##### Statistical Analysis with R For Dummies
The empirical cumulative distribution function (ecdf) is closely related to cumulative frequency. Rather than show the frequency in an interval, however, the ecdf shows the proportion of scores that are less than or equal to each score.

In base R, it's easy to plot the ecdf:

```plot(ecdf(Cars93\$Price), xlab = "Price", ylab = "Fn(Price)") ``` This produces the following figure.

Empirical cumulative distribution function for the price data in Cars93.

The uppercase F on the y-axis is a notational convention for a cumulative distribution. The `Fn` means, in effect, "cumulative function" as opposed to `f` or `fn`, which just means "function." (The y-axis label could also be `Percentile(Price)`.)

Look closely at the plot. When consecutive points are far apart (like the two on the top right), you can see a horizontal line extending rightward out of a point. (A line extends out of every point, but the lines aren't visible when the points are bunched up.) Think of this line as a "step" and then the next dot is a step higher than the previous one. How much higher? That would be 1/N, where N is the number of scores in the sample. For `Cars93`, that would be 1/93, which rounds off to .011.

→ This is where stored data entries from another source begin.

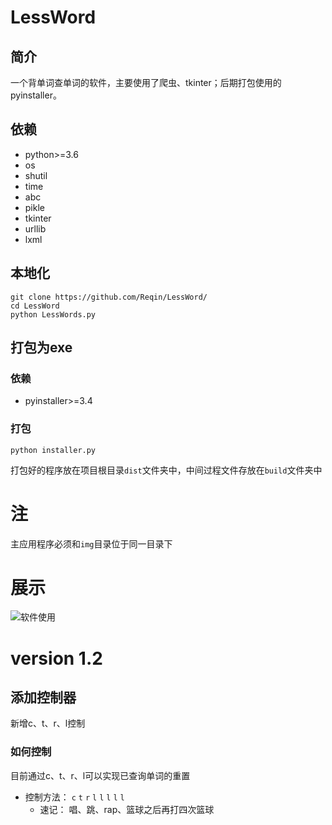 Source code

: # LessWord
## 简介
一个背单词查单词的软件，主要使用了爬虫、tkinter；后期打包使用的pyinstaller。
## 依赖
* python>=3.6
* os
* shutil
* time
* abc
* pikle
* tkinter
* urllib
* lxml
## 本地化
```
git clone https://github.com/Reqin/LessWord/
cd LessWord
python LessWords.py
```
## 打包为exe
### 依赖
* pyinstaller>=3.4
### 打包
```
python installer.py
```
打包好的程序放在项目根目录`dist`文件夹中，中间过程文件存放在`build`文件夹中

# 注
主应用程序必须和`img`目录位于同一目录下

# 展示
![软件使用](https://user-images.githubusercontent.com/27119852/59552488-38bb5180-8fba-11e9-8dd0-8d8eb4d6d883.gif)

# version 1.2
## 添加控制器
新增c、t、r、l控制
### 如何控制
目前通过c、t、r、l可以实现已查询单词的重置
* 控制方法：
  `c` `t` `r` `l` `l` `l` `l` `l`
  * 速记：
    唱、跳、rap、篮球之后再打四次篮球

Why is this called an "empirical" cumulative distribution function? Something that's empirical is based on observations, like sample data. Is it possible to have a non-empirical cumulative distribution function (cdf)? Yes — and that's the cdf of the population that the sample comes from. One important use of the ecdf is as a tool for estimating the population cdf.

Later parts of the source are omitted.